In the second quarter of 2006, Time Warner Inc. (NYSE: TWX) had revenue of $10.7 billion, a 1% increase from the same quarter a year ago. Operating income was $1.8 billion. By the five major operating segments, here is what investors will look for in TWX third quarter results.
In Q2, AOL had revenue of $2.046 billion, off 2% from the year before. Operating income for the unit was down 4% to $336 million. As the big Internet operation begins its transition to an advertising base model, watch for revenue to fall further, to under $2 billion, and for operating income to drop below $300 million. With AOL's audience numbers flat, ad revenue will not make up for the ongoing drop in subscription revenue.

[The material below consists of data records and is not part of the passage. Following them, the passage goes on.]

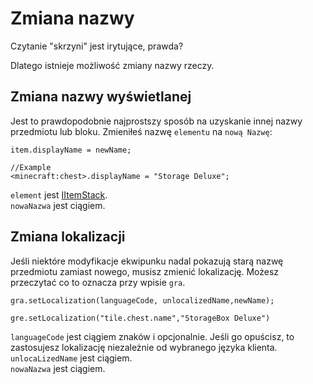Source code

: # Zmiana nazwy

Czytanie "skrzyni" jest irytujące, prawda?

Dlatego istnieje możliwość zmiany nazwy rzeczy.

## Zmiana nazwy wyświetlanej

Jest to prawdopodobnie najprostszy sposób na uzyskanie innej nazwy przedmiotu lub bloku. Zmieniłeś nazwę `elementu` na `nową Nazwę`:

```zenscript
item.displayName = newName;

//Example
<minecraft:chest>.displayName = "Storage Deluxe";
```

`element` jest [IItemStack](/Vanilla/Items/IItemStack/).  
`nowaNazwa` jest ciągiem.

## Zmiana lokalizacji

Jeśli niektóre modyfikacje ekwipunku nadal pokazują starą nazwę przedmiotu zamiast nowego, musisz zmienić lokalizację. Możesz przeczytać co to oznacza przy wpisie `gra`.

```zenscript
gra.setLocalization(languageCode, unlocalizedName,newName);

gre.setLocalization("tile.chest.name","StorageBox Deluxe")
```

`languageCode` jest ciągiem znaków i opcjonalnie. Jeśli go opuścisz, to zastosujesz lokalizację niezależnie od wybranego języka klienta.  
`unlocaLizedName` jest ciągiem.  
`nowaNazwa` jest ciągiem.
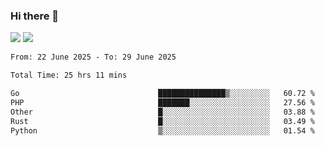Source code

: ### Hi there 👋️

![](https://komarev.com/ghpvc/?username=Loner1024)
![](https://hit.yhype.me/github/profile?account_id=20189164)

<!--START_SECTION:waka-->

```txt
From: 22 June 2025 - To: 29 June 2025

Total Time: 25 hrs 11 mins

Go                               ███████████████▒░░░░░░░░░   60.72 %
PHP                              ███████░░░░░░░░░░░░░░░░░░   27.56 %
Other                            █░░░░░░░░░░░░░░░░░░░░░░░░   03.88 %
Rust                             █░░░░░░░░░░░░░░░░░░░░░░░░   03.49 %
Python                           ▒░░░░░░░░░░░░░░░░░░░░░░░░   01.54 %
```

<!--END_SECTION:waka-->



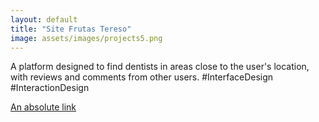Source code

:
 ```yaml
---
layout: default
title: "Site Frutas Tereso"
image: assets/images/projects5.png
---
```


A platform designed to find dentists in areas close to the user's location, with reviews and comments from other users.
#InterfaceDesign #InteractionDesign

[An absolute link](http://203.0.113.0:4000/about/)
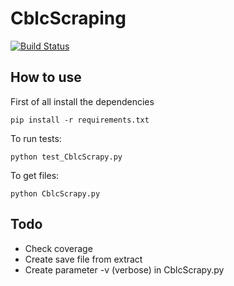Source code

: # CblcScraping
[![Build Status](https://travis-ci.org/derrix060/CblcScraping.svg?branch=master)](https://travis-ci.org/derrix060/CblcScraping)

## How to use

First of all install the dependencies
```
pip install -r requirements.txt
```

To run tests:
```
python test_CblcScrapy.py
```

To get files:
```
python CblcScrapy.py
```

## Todo
- Check coverage
- Create save file from extract
- Create parameter -v (verbose) in CblcScrapy.py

Revenue at the company's cable operations rose 15% in Q2 over the same period a year ago hitting $2.721 billion. Operating income was up 22% to $600 million. Excluding any impact from the company's deal to take on Adelphia subscribers, which should not show up until Q4, revenue at TWX cable should rise to nearly $2.9 billion as high-speed data and VoIP sales continue sharp increases. Operating income could hit $700 million.
The company's film entertainment business should continue to struggle. In Q2 revenue was $2.363 billion, a drop of 10% from the same quarter a year ago. Operating income rose 11% to $141 million. There is no reason to think that home video and studio revenue will improve. The box office has continued to be poor for the studio, which now ranks sixth in receipts among major studios in 2006. Look for revenue to fall below $2.25 billion, and operating income to be below $125 million.
The company's network operations, which include Turner and HBO, have been a bright spot. Revenue was up 9% to $2.694 in Q2 2006 over Q2 2005. Operating income rose 8% to $621 million. Network ad sales and HBO licensing should stay strong. Revenue should be up toward the $2.75 billion range, and operating income should be over $650 million.
Time, Inc., TWX's publishing operation continues to struggle. In Q2 revenue dropped 2% to $1.332 billion. Operating income was off 8% to $230 million. With the cost of ink and transportation still high, and ad revenue nearly flat, Time, Inc. revenue will probably be below $1.25 billion and operating income below $200 million.
All in all, it looks like not a bad quarter, but no big upside surprises.
Douglas McIntyre is a partner at 24/7 Wall St. He does not write about securities that he owns.